Stored data entries

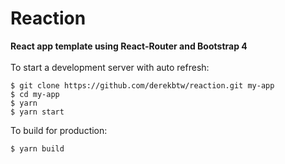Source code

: # Reaction
**React app template using React-Router and Bootstrap 4**
<br/>
<br/>
To start a development server with auto refresh:<br/>
```
$ git clone https://github.com/derekbtw/reaction.git my-app
$ cd my-app
$ yarn
$ yarn start
```

To build for production:<br/>
```
$ yarn build
```
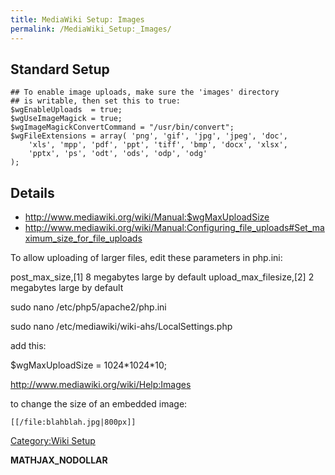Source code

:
 ```yaml
---
title: MediaWiki Setup: Images
permalink: /MediaWiki_Setup:_Images/
---
```


Standard Setup
--------------

    ## To enable image uploads, make sure the 'images' directory
    ## is writable, then set this to true:
    $wgEnableUploads  = true;
    $wgUseImageMagick = true;
    $wgImageMagickConvertCommand = "/usr/bin/convert";
    $wgFileExtensions = array( 'png', 'gif', 'jpg', 'jpeg', 'doc',
        'xls', 'mpp', 'pdf', 'ppt', 'tiff', 'bmp', 'docx', 'xlsx',
        'pptx', 'ps', 'odt', 'ods', 'odp', 'odg'
    );

Details
-------

-   <http://www.mediawiki.org/wiki/Manual:$wgMaxUploadSize>
-   <http://www.mediawiki.org/wiki/Manual:Configuring_file_uploads#Set_maximum_size_for_file_uploads>

To allow uploading of larger files, edit these parameters in php.ini:

post_max_size,\[1\] 8 megabytes large by default upload_max_filesize,\[2\] 2 megabytes large by default

sudo nano /etc/php5/apache2/php.ini

sudo nano /etc/mediawiki/wiki-ahs/LocalSettings.php

add this:

$wgMaxUploadSize = 1024\*1024\*10;

<http://www.mediawiki.org/wiki/Help:Images>

to change the size of an embedded image:

    [[/file:blahblah.jpg|800px]]

[Category:Wiki Setup](/Category:Wiki_Setup "wikilink")

__MATHJAX_NODOLLAR__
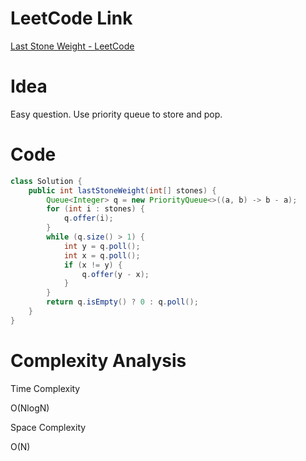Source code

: # LeetCode Link

[Last Stone Weight - LeetCode](https://leetcode.com/problems/last-stone-weight/)

# Idea

Easy question. Use priority queue to store and pop.

# Code

```java
class Solution {
    public int lastStoneWeight(int[] stones) {
        Queue<Integer> q = new PriorityQueue<>((a, b) -> b - a);
        for (int i : stones) {
            q.offer(i);
        }
        while (q.size() > 1) {
            int y = q.poll();
            int x = q.poll();
            if (x != y) {
                q.offer(y - x);
            }
        }
        return q.isEmpty() ? 0 : q.poll();
    }
}
```

# Complexity Analysis

Time Complexity

O(NlogN)

Space Complexity

O(N)
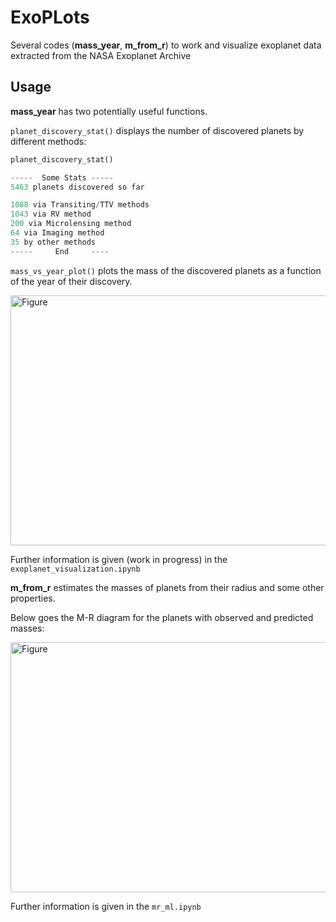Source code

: # ExoPLots

Several codes (**mass_year**, **m_from_r**) to work and visualize exoplanet data extracted from the NASA Exoplanet Archive

## Usage

**mass_year** has two potentially useful functions.

``planet_discovery_stat()``  displays the number of discovered planets by different methods:


```python
planet_discovery_stat()

-----  Some Stats -----
5463 planets discovered so far

1088 via Transiting/TTV methods
1043 via RV method
200 via Microlensing method
64 via Imaging method
35 by other methods
-----     End     ----
```
``mass_vs_year_plot()``  plots the mass of the discovered planets as a function of the year of their discovery.

<img src="https://github.com/vadibekyan/ExoPLots/assets/25388659/c878719a-9464-489f-a22f-ed83dfd28dcd" alt="Figure" width="600" height="400">


Further information is given (work in progress) in the ``exoplanet_visualization.ipynb``



**m_from_r** estimates the masses of planets from their radius and some other properties.

Below goes the M-R diagram for the planets with observed and predicted masses:

<img src="https://github.com/vadibekyan/ExoPLots/assets/25388659/9459bd59-ebee-4aaa-b23a-163df7387046" alt="Figure" width="600" height="400">

Further information is given in the ``mr_ml.ipynb``
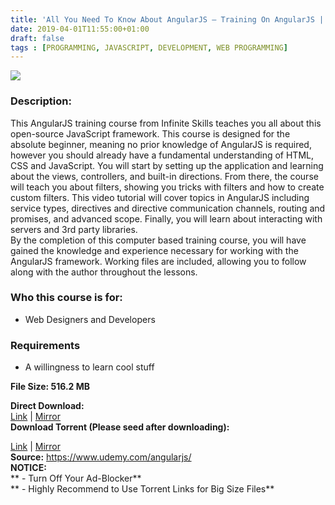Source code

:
 ```yaml
---
title: 'All You Need To Know About AngularJS – Training On AngularJS | [49.99$ Course For Free]'
date: 2019-04-01T11:55:00+01:00
draft: false
tags : [PROGRAMMING, JAVASCRIPT, DEVELOPMENT, WEB PROGRAMMING]
---
```


[![](https://3.bp.blogspot.com/-WWsx4HmJ42c/XKHtNJFpjNI/AAAAAAAABSY/YVMc3X7RHV4QsDAlEdskql8qHVtDF2JGgCLcBGAs/s640/All-You-Need-To-Know-About-AngularJS-Training-On-AngularJS.jpg)](https://3.bp.blogspot.com/-WWsx4HmJ42c/XKHtNJFpjNI/AAAAAAAABSY/YVMc3X7RHV4QsDAlEdskql8qHVtDF2JGgCLcBGAs/s1600/All-You-Need-To-Know-About-AngularJS-Training-On-AngularJS.jpg)

  

### Description:

This AngularJS training course from Infinite Skills teaches you all about this open-source JavaScript framework. This course is designed for the absolute beginner, meaning no prior knowledge of AngularJS is required, however you should already have a fundamental understanding of HTML, CSS and JavaScript. You will start by setting up the application and learning about the views, controllers, and built-in directions. From there, the course will teach you about filters, showing you tricks with filters and how to create custom filters. This video tutorial will cover topics in AngularJS including service types, directives and directive communication channels, routing and promises, and advanced scope. Finally, you will learn about interacting with servers and 3rd party libraries.  
By the completion of this computer based training course, you will have gained the knowledge and experience necessary for working with the AngularJS framework. Working files are included, allowing you to follow along with the author throughout the lessons.  

### Who this course is for:

*   Web Designers and Developers

### Requirements

*   A willingness to learn cool stuff

**File Size: 516.2 MB**

**Direct Download:**  
[Link](https://oko.sh/AllYouNeedlink1) | [Mirror](https://oko.sh/AllYouNeedlink2)  
**Download Torrent (Please seed after downloading):**  

[Link](https://oko.sh/AllYouNeedtorrent1) | [Mirror](https://oko.sh/AllYouNeedtorrent2)  
**Source:** https://www.udemy.com/angularjs/  
**NOTICE:**  
** - Turn Off Your Ad-Blocker**  
** - Highly Recommend to Use Torrent Links for Big Size Files**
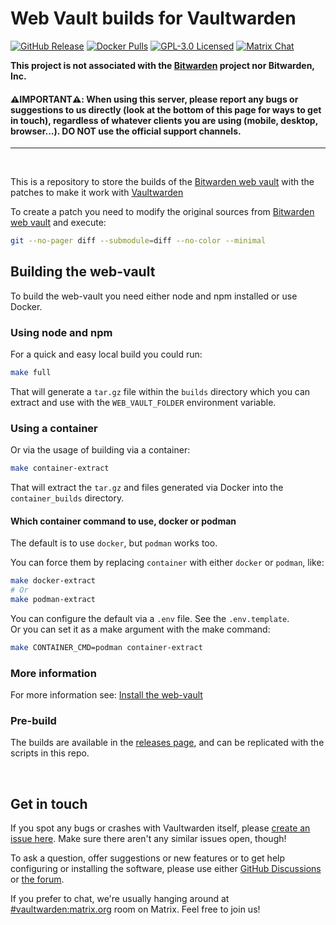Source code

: # Web Vault builds for Vaultwarden

[![GitHub Release](https://img.shields.io/github/release/dani-garcia/bw_web_builds.svg)](https://github.com/dani-garcia/bw_web_builds/releases/latest)
[![Docker Pulls](https://img.shields.io/docker/pulls/vaultwarden/web-vault.svg)](https://hub.docker.com/r/vaultwarden/web-vault)
[![GPL-3.0 Licensed](https://img.shields.io/github/license/dani-garcia/bw_web_builds.svg)](https://github.com/dani-garcia/bw_web_builds/blob/master/LICENSE.txt)
[![Matrix Chat](https://img.shields.io/matrix/vaultwarden:matrix.org.svg?logo=matrix)](https://matrix.to/#/#vaultwarden:matrix.org)

**This project is not associated with the [Bitwarden](https://bitwarden.com/) project nor Bitwarden, Inc.**

#### ⚠️**IMPORTANT**⚠️: When using this server, please report any bugs or suggestions to us directly (look at the bottom of this page for ways to get in touch), regardless of whatever clients you are using (mobile, desktop, browser...). DO NOT use the official support channels.


---

<br>

This is a repository to store the builds of the [Bitwarden web vault](https://github.com/bitwarden/clients/tree/main/apps/web) with the patches to make it work with [Vaultwarden](https://github.com/dani-garcia/vaultwarden)

To create a patch you need to modify the original sources from [Bitwarden web vault](https://github.com/bitwarden/clients/tree/main/apps/web) and execute:

```bash
git --no-pager diff --submodule=diff --no-color --minimal
```

## Building the web-vault
To build the web-vault you need either node and npm installed or use Docker.

### Using node and npm
For a quick and easy local build you could run:
```bash
make full
```

That will generate a `tar.gz` file within the `builds` directory which you can extract and use with the `WEB_VAULT_FOLDER` environment variable.

### Using a container
Or via the usage of building via a container:
```bash
make container-extract
```

That will extract the `tar.gz` and files generated via Docker into the `container_builds` directory.

#### Which container command to use, docker or podman
The default is to use `docker`, but `podman` works too.

You can force them by replacing `container` with either `docker` or `podman`, like:
```bash
make docker-extract
# Or
make podman-extract
```

You can configure the default via a `.env` file. See the `.env.template`.<br>
Or you can set it as a make argument with the make command:
```bash
make CONTAINER_CMD=podman container-extract
```


### More information
For more information see: [Install the web-vault](https://github.com/dani-garcia/vaultwarden/wiki/Building-binary#install-the-web-vault)

### Pre-build
The builds are available in the [releases page](https://github.com/dani-garcia/bw_web_builds/releases), and can be replicated with the scripts in this repo.

<br>

## Get in touch
If you spot any bugs or crashes with Vaultwarden itself, please [create an issue here](https://github.com/dani-garcia/vaultwarden/issues/). Make sure there aren't any similar issues open, though!

To ask a question, offer suggestions or new features or to get help configuring or installing the software, please use either [GitHub Discussions](https://github.com/dani-garcia/vaultwarden/discussions) or [the forum](https://vaultwarden.discourse.group/).

If you prefer to chat, we're usually hanging around at [#vaultwarden:matrix.org](https://matrix.to/#/#vaultwarden:matrix.org) room on Matrix. Feel free to join us!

Exercise goal: Check each line of the records above for the word "ExoPLots" and report how many lines have it, as a number only.

Exercise result: 3